Oklahoma State’s offense faces a number of questions heading into this fall, with a new offensive coordinator, a new starting quarterback and the task of replacing starters Tyron Johnson and Larry Williams.
So it must be nice for Mike Gundy to look at his running back depth chart and know exactly how to replace his best departed player from last year, Justice Hill.
“Well overall he had a good spring,” Gundy said of incumbent starter Chuba Hubbard following the Cowboys’ open spring practice. “I don’t know that I kept up with how many carries he had today, but Chu’s in good shape. He’s in a good position right now to have a good year.”
Maybe “choo” is half of the noise he makes as he runs down-track and out of the backfield, a la Clint Chelf.

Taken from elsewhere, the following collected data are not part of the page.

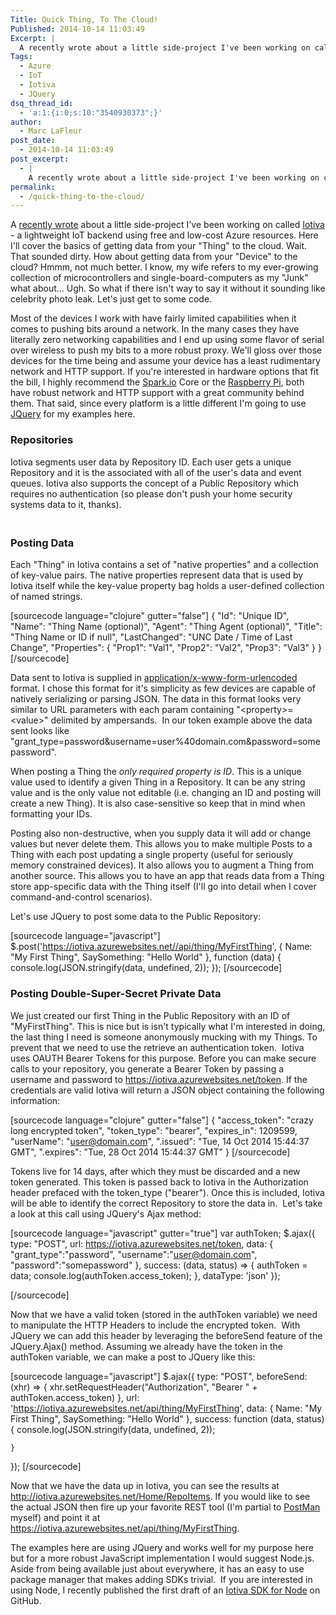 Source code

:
 ```yaml
---
Title: Quick Thing, To The Cloud!
Published: 2014-10-14 11:03:49
Excerpt: |
  A recently wrote about a little side-project I've been working on called Iotiva - a lightweight IoT backend using free and low-cost Azure resources. Here I'll cover the basics of getting data from your "Thing" to the cloud. Wait. That sounded dirty....
Tags:
  - Azure
  - IoT
  - Iotiva
  - JQuery
dsq_thread_id:
  - 'a:1:{i:0;s:10:"3540930373";}'
author:
  - Marc LaFleur
post_date:
  - 2014-10-14 11:03:49
post_excerpt:
  - |
    A recently wrote about a little side-project I've been working on called Iotiva - a lightweight IoT backend using free and low-cost Azure resources. Here I'll cover the basics of getting data from your "Thing" to the cloud. Wait. That sounded dirty....
permalink:
  - /quick-thing-to-the-cloud/
---
```

A <a href="http://massivescale.azurewebsites.net/azure-iot-maker-free-and-other-such-buzzwords/">recently wrote</a> about a little side-project I've been working on called <a href="IOTIVA.com">Iotiva</a> - a lightweight IoT backend using free and low-cost Azure resources. Here I'll cover the basics of getting data from your "Thing" to the cloud. Wait. That sounded dirty. How about getting data from your "Device" to the cloud? Hmmm, not much better. I know, my wife refers to my ever-growing collection of microcontrollers and single-board-computers as my "Junk" what about… Ugh. So what if there isn't way to say it without it sounding like celebrity photo leak. Let's just get to some code.

Most of the devices I work with have fairly limited capabilities when it comes to pushing bits around a network. In the many cases they have literally zero networking capabilities and I end up using some flavor of serial over wireless to push my bits to a more robust proxy. We'll gloss over those devices for the time being and assume your device has a least rudimentary network and HTTP support. If you're interested in hardware options that fit the bill, I highly recommend the <a href="http://www.spark.io/">Spark.io</a> Core or the <a href="http://www.amazon.com/gp/product/B00LPESRUK/ref=as_li_tl?ie=UTF8&amp;camp=1789&amp;creative=390957&amp;creativeASIN=B00LPESRUK&amp;linkCode=as2&amp;tag=soapb30-20&amp;linkId=LCABE5KBPNFINAXY&quot;&gt;Raspberry%20Pi&lt;/a&gt;&lt;img src=&quot;http://ir-na.amazon-adsystem.com/e/ir?t=soapb30-20&amp;l=as2&amp;o=1&amp;a=B00LPESRUK" target="_blank">Raspberry Pi</a>, both have robust network and HTTP support with a great community behind them. That said, since every platform is a little different I'm going to use <a href="https://jquery.org/" target="_blank">JQuery</a> for my examples here.

<h3>Repositories</h3>

Iotiva segments user data by Repository ID. Each user gets a unique Repository and it is the associated with all of the user's data and event queues. Iotiva also supports the concept of a Public Repository which requires no authentication (so please don't push your home security systems data to it, thanks).

<img style="display: inline;" src="http://massivescale.blob.core.windows.net/blogmedia/2014/10/101414_1619_QuickThingT1.png" alt="" />

<h2></h2>

<h3>Posting Data</h3>

Each "Thing" in Iotiva contains a set of "native properties" and a collection of key-value pairs. The native properties represent data that is used by Iotiva itself while the key-value property bag holds a user-defined collection of named strings.

<div id="scid:C89E2BDB-ADD3-4f7a-9810-1B7EACF446C1:2e47ce6c-d579-4301-a963-2e55463951d3" class="wlWriterEditableSmartContent" style="float: none; margin: 0px; display: inline; padding: 0px;">

[sourcecode language="clojure" gutter="false"]
{
    &quot;Id&quot;: &quot;Unique ID&quot;,
    &quot;Name&quot;: &quot;Thing Name (optional)&quot;,
    &quot;Agent&quot;: &quot;Thing Agent (optional)&quot;,
    &quot;Title&quot;: &quot;Thing Name or ID if null&quot;,
    &quot;LastChanged&quot;: &quot;UNC Date / Time of Last Change&quot;,
    &quot;Properties&quot;: {
        &quot;Prop1&quot;: &quot;Val1&quot;,
        &quot;Prop2&quot;: &quot;Val2&quot;,
        &quot;Prop3&quot;: &quot;Val3&quot;
    }
}
[/sourcecode]

</div>

Data sent to Iotiva is supplied in <a href="http://en.wikipedia.org/wiki/Percent-encoding#The_application.2Fx-www-form-urlencoded_type" target="_blank">application/x-www-form-urlencoded</a> format. I chose this format for it's simplicity as few devices are capable of natively serializing or parsing JSON. The data in this format looks very similar to URL parameters with each param containing "&lt;property&gt;=&lt;value&gt;" delimited by ampersands.  In our token example above the data sent looks like "grant_type=password&amp;username=user%40domain.com&amp;password=somepassword".

When posting a Thing the <em>only required property is ID</em>. This is a unique value used to identify a given Thing in a Repository. It can be any string value and is the only value not editable (i.e. changing an ID and posting will create a new Thing). It is also case-sensitive so keep that in mind when formatting your IDs.

Posting also non-destructive, when you supply data it will add or change  values but never delete them. This allows you to make multiple Posts to a Thing with each post updating a single property (useful for seriously memory constrained devices). It also allows you to augment a Thing from another source. This allows you to have an app that reads data from a Thing store app-specific data with the Thing itself (I'll go into detail when I cover command-and-control scenarios).

Let's use JQuery to post some data to the Public Repository:

<div id="scid:C89E2BDB-ADD3-4f7a-9810-1B7EACF446C1:86117e21-abbd-4d77-be12-5cb184c90921" class="wlWriterEditableSmartContent" style="float: none; margin: 0px; display: inline; padding: 0px;">

[sourcecode language="javascript"]
$.post('https://iotiva.azurewebsites.net//api/thing/MyFirstThing',
    {
        Name: &quot;My First Thing&quot;,
        SaySomething: &quot;Hello World&quot;
    },
    function (data) {
        console.log(JSON.stringify(data, undefined, 2));
    });
[/sourcecode]

</div>

<h3></h3>

<h3>Posting Double-Super-Secret Private Data</h3>

We just created our first Thing in the Public Repository with an ID of "MyFirstThing". This is nice but is isn't typically what I'm interested in doing, the last thing I need is someone anonymously mucking with my Things. To prevent that we need to use the retrieve an authentication token.  Iotiva uses OAUTH Bearer Tokens for this purpose. Before you can make secure calls to your repository, you generate a Bearer Token by passing a username and password to <a href="https://iotiva.azurewebsites.net/token">https://iotiva.azurewebsites.net/token</a>. If the credentials are valid Iotiva will return a JSON object containing the following information:

<div id="scid:C89E2BDB-ADD3-4f7a-9810-1B7EACF446C1:fb486e31-f4fb-435c-8ba6-30177c165191" class="wlWriterEditableSmartContent" style="float: none; margin: 0px; display: inline; padding: 0px;">

[sourcecode language="clojure" gutter="false"]
{
    &quot;access_token&quot;: &quot;crazy long encrypted token&quot;,
    &quot;token_type&quot;: &quot;bearer&quot;,
    &quot;expires_in&quot;: 1209599,
    &quot;userName&quot;: &quot;user@domain.com&quot;,
    &quot;.issued&quot;: &quot;Tue, 14 Oct 2014 15:44:37 GMT&quot;,
    &quot;.expires&quot;: &quot;Tue, 28 Oct 2014 15:44:37 GMT&quot;
}
[/sourcecode]

</div>

Tokens live for 14 days, after which they must be discarded and a new token generated. This token is passed back to Iotiva in the Authorization header prefaced with the token_type ("bearer"). Once this is included, Iotiva will be able to identify the correct Repository to store the data in.  Let's take a look at this call using JQuery's Ajax method:

<div id="scid:C89E2BDB-ADD3-4f7a-9810-1B7EACF446C1:6d0f15e2-49d5-4d78-986e-25958d73645f" class="wlWriterEditableSmartContent" style="float: none; margin: 0px; display: inline; padding: 0px;">

[sourcecode language="javascript" gutter="true"]
var authToken;
$.ajax({
	type: &quot;POST&quot;,
    url: https://iotiva.azurewebsites.net/token,
    data: {
		&quot;grant_type&quot;:&quot;password&quot;,
		&quot;username&quot;:&quot;user@domain.com&quot;,
		&quot;password&quot;:&quot;somepassword&quot;
	},
    success: (data, status) =&gt; {
        authToken = data;
        console.log(authToken.access_token);
    },
    dataType: 'json'
});

[/sourcecode]

</div>

Now that we have a valid token (stored in the authToken variable) we need to manipulate the HTTP Headers to include the encrypted token.  With JQuery we can add this header by leveraging the beforeSend feature of the JQuery.Ajax() method. Assuming we already have the token in the authToken variable, we can make a post to JQuery like this:

<div id="scid:C89E2BDB-ADD3-4f7a-9810-1B7EACF446C1:6b7f62cb-2a13-4d29-98e6-2a2734e41cad" class="wlWriterEditableSmartContent" style="float: none; margin: 0px; display: inline; padding: 0px;">

[sourcecode language="javascript"]
$.ajax({
    type: &quot;POST&quot;,
    beforeSend: (xhr) =&gt; {
        xhr.setRequestHeader(&quot;Authorization&quot;, &quot;Bearer &quot; + authToken.access_token)
    },
    url: 'https://iotiva.azurewebsites.net/api/thing/MyFirstThing',
    data: {
        Name: &quot;My First Thing&quot;,
        SaySomething: &quot;Hello World&quot;
    },
    success: function (data, status) {
        console.log(JSON.stringify(data, undefined, 2));

    }
});
[/sourcecode]

</div>

Now that we have the data up in Iotiva, you can see the results at <a title="http://iotiva.azurewebsites.net/Home/RepoItems" href="http://iotiva.azurewebsites.net/Home/RepoItems" target="_blank">http://iotiva.azurewebsites.net/Home/RepoItems</a>. If you would like to see the actual JSON then fire up your favorite REST tool (I'm partial to <a title="http://www.getpostman.com/" href="http://www.getpostman.com/" target="_blank">PostMan</a> myself) and point it at <a href="https://iotiva.azurewebsites.net/api/thing/MyFirstThing" target="_blank">https://iotiva.azurewebsites.net/api/thing/MyFirstThing</a>.

The examples here are using JQuery and works well for my purpose here but for a more robust JavaScript implementation I would suggest Node.js. Aside from being available just about everywhere, it has an easy to use package manager that makes adding SDKs trivial.  If you are interested in using Node, I recently published the first draft of an <a href="https://github.com/iotiva/iotiva-node" target="_blank">Iotiva SDK for Node</a> on GitHub.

Or maybe “chew” is what he does through defenses on his way to highlight reel runs. (Maybe pronouncing only the first syllable of a player’s name is the next step in adoration, directly following Mike Gundy calling you by your jersey number.)
Regardless, you can be sure it’s a term of endearment from Hubbard’s head coach for his running back of the now and, hopefully, the future.
Chuba showed flashes of what he brought to the table early in 2018, when he was still penciled in at RB3. Flash is the operative word.
He usurped J.D. King as the Cowboys’ No. 2 option midway through the season, but it wasn’t until he spelled an injured Justice Hill that Chuba proved that he was more than just a shifty playmaker, but a legit starting back that an offense could run through.
Starting with that Bedlam game (that would be Justice’s last in orange) and through the next three, Chuba was a force toting the rock. Against OU, he recorded his first triple-digit game with 104 yards and three scores. He would hit that century mark in three of his final four games. As OSU’s No. 1 option (including Bedlam) Chuba averaged 106.3 yards per game on 5.4 yards per carry and scored five rushing TDs.
He also proved effective in the passing game, with 110 receiving yards and another score during that four-game span, nearly twice that of Hill’s receiving total in 10 games. In fact, Chuba led all 2018 Cowboys (with at least nine targets) with a catch rate of 78.6 percent (22-of-28 for 229 yards and two TDs).
Things culminated for Chuba (and for Gundy) during the Liberty Bowl win over Missouri. The redshirt frosh led all Cowboys with 182 total scrimmage yards, including 145 on the ground and a TD, to help lead OSU to the 38-33 win.
But aside from his gaudy numbers and production, Chuba took the reins as a much-needed leader heading into the offseason.
“He’s maturing now,” said Gundy. “I saw him start to mature and take things over in the bowl game. He needs to be a leader, I think he will. It’s easy to lead if you’re a good player and you got skill.
“Players will tend to follow you, and I think his attitude will be really good. He was very quiet last year, and he’s somewhat coming out of his shell.”
So while Gundy (and others) seemingly bemoaned Justice Hill’s decision to sit out his final few games after injury, that might prove invaluable as a learning tool for both Hubbard and Gundy.
That additional workload allowed for Gundy to learn what he had in the promising young rusher (something that likely wouldn’t have happened otherwise), and it allowed for Chuba to enter 2019 with the confidence of an experienced No. 1 back. Most of all, it gave OSU’s offense one less question mark heading into a crucial 2019 season.